WHAT IS REQUIRED —
Going from the top of the data below, give again each line through the one containing "- Accesos a", both ends kept.

(Records excerpted from a collection)
# # # #

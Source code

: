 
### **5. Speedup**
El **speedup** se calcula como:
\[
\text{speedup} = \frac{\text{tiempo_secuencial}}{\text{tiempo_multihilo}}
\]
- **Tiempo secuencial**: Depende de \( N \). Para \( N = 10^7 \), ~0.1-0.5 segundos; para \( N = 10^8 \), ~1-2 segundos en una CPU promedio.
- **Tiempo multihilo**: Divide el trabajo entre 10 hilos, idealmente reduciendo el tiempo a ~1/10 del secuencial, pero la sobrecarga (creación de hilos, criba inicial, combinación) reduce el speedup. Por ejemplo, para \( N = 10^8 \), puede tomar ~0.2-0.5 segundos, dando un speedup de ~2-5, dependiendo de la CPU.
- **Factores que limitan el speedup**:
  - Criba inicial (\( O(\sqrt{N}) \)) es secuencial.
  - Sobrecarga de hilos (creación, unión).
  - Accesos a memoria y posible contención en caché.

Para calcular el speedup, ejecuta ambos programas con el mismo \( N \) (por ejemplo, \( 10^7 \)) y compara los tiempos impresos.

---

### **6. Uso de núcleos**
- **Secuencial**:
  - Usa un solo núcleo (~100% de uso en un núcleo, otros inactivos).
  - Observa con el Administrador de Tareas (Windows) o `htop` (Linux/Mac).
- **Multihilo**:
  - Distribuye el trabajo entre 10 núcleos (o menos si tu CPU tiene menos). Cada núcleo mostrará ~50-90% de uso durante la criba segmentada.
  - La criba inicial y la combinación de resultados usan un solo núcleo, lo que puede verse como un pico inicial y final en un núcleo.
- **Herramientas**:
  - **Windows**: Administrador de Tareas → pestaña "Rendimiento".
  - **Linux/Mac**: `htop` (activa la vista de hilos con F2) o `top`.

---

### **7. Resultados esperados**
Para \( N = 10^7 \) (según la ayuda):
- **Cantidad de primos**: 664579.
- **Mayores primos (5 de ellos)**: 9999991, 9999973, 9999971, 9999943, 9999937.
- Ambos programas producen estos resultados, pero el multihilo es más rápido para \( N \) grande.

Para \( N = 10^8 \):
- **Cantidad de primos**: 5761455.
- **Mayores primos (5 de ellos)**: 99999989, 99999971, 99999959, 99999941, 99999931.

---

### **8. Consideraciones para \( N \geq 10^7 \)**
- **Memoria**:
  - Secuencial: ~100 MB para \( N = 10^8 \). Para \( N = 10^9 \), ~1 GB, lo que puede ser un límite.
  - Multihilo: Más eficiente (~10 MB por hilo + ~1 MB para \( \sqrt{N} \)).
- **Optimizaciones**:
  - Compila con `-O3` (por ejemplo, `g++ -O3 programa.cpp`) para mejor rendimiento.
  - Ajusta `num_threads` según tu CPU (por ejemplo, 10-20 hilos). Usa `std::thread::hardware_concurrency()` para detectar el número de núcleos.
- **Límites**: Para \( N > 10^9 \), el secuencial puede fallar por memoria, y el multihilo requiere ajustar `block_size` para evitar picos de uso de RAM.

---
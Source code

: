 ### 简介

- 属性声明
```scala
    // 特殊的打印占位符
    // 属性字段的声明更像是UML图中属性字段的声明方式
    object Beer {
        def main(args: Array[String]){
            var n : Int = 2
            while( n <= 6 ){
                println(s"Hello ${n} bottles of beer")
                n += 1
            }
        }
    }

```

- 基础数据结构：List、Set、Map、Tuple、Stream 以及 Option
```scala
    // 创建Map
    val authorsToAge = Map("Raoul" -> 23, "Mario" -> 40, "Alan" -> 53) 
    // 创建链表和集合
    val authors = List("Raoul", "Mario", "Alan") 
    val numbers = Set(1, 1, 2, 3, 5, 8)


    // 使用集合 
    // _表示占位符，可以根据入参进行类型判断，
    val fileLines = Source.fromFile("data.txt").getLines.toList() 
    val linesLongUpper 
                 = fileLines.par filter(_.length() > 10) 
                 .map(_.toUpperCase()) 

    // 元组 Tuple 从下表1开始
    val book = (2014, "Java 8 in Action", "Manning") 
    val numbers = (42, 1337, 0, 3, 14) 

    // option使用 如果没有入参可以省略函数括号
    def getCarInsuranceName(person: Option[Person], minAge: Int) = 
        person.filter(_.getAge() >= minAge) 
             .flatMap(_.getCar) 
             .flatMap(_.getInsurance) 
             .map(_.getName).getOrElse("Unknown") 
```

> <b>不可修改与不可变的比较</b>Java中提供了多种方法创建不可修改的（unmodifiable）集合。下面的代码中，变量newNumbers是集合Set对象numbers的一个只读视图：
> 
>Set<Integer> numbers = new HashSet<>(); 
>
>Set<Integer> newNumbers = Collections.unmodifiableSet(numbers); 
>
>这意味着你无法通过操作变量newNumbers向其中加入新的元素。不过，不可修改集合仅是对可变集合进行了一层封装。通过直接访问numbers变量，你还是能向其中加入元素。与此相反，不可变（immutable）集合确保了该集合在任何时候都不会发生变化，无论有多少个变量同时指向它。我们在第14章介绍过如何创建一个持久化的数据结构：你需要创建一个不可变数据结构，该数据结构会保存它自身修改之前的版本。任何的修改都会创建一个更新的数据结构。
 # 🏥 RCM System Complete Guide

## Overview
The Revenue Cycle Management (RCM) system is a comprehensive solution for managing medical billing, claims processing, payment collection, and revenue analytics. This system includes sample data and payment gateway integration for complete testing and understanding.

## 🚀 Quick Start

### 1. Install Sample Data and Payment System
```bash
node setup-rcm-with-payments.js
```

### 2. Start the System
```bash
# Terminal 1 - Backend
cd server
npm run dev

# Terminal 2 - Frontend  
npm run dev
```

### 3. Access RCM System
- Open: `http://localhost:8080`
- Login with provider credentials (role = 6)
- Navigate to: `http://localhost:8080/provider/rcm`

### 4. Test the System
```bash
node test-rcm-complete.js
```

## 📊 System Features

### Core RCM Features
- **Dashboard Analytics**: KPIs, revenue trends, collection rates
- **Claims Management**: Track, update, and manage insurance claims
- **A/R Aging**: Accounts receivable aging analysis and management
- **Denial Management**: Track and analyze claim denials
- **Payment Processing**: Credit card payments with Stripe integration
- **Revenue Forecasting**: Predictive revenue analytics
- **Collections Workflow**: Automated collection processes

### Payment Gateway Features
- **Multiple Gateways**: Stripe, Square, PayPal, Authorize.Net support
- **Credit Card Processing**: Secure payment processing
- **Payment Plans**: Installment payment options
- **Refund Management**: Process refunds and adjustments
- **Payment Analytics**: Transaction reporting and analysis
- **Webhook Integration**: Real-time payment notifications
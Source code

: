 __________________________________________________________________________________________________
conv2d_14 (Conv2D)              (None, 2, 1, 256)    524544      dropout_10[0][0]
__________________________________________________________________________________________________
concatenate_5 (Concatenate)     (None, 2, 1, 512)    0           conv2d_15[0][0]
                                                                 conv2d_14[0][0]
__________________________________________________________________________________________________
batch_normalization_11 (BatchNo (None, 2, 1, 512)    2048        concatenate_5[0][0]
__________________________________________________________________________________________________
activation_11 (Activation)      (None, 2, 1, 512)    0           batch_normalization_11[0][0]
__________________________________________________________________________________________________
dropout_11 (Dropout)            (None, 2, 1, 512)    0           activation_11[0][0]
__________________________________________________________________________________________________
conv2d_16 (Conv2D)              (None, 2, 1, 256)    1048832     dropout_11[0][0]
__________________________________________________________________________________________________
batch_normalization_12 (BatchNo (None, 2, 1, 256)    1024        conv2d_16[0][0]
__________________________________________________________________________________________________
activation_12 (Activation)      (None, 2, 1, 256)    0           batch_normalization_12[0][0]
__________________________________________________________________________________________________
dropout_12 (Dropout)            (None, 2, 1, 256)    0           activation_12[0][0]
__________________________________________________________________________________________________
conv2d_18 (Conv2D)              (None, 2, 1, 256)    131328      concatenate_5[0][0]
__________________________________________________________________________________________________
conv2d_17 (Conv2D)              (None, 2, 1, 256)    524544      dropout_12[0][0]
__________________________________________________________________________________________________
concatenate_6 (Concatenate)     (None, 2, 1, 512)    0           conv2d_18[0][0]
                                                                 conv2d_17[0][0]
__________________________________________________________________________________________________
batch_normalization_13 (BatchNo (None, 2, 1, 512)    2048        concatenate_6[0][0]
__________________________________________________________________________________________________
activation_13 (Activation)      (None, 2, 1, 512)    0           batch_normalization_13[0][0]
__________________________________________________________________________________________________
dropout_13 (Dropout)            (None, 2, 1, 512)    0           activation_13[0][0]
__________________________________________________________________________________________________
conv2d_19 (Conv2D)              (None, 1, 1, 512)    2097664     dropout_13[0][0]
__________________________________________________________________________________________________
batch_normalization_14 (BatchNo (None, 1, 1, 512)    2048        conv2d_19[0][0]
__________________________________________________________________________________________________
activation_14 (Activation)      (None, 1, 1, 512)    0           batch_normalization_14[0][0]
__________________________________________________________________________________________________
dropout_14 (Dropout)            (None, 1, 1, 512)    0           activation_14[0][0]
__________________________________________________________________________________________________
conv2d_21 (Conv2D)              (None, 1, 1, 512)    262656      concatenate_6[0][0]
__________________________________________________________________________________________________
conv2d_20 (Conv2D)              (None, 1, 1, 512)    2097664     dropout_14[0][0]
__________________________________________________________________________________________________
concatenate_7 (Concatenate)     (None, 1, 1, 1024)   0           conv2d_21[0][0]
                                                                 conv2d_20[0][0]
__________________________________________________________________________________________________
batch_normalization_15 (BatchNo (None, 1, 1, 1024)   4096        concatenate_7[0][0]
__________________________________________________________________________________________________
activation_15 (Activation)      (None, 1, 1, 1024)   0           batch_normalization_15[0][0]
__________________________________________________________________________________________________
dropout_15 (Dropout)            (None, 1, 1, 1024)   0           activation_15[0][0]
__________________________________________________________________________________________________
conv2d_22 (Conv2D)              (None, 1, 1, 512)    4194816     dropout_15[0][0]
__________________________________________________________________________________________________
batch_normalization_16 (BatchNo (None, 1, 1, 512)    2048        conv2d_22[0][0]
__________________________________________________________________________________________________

# # # #

OUTPUT OF THE TASK —
Source code

: 
### **5. Speedup**
El **speedup** se calcula como:
\[
\text{speedup} = \frac{\text{tiempo_secuencial}}{\text{tiempo_multihilo}}
\]
- **Tiempo secuencial**: Depende de \( N \). Para \( N = 10^7 \), ~0.1-0.5 segundos; para \( N = 10^8 \), ~1-2 segundos en una CPU promedio.
- **Tiempo multihilo**: Divide el trabajo entre 10 hilos, idealmente reduciendo el tiempo a ~1/10 del secuencial, pero la sobrecarga (creación de hilos, criba inicial, combinación) reduce el speedup. Por ejemplo, para \( N = 10^8 \), puede tomar ~0.2-0.5 segundos, dando un speedup de ~2-5, dependiendo de la CPU.
- **Factores que limitan el speedup**:
  - Criba inicial (\( O(\sqrt{N}) \)) es secuencial.
  - Sobrecarga de hilos (creación, unión).
  - Accesos a memoria y posible contención en caché.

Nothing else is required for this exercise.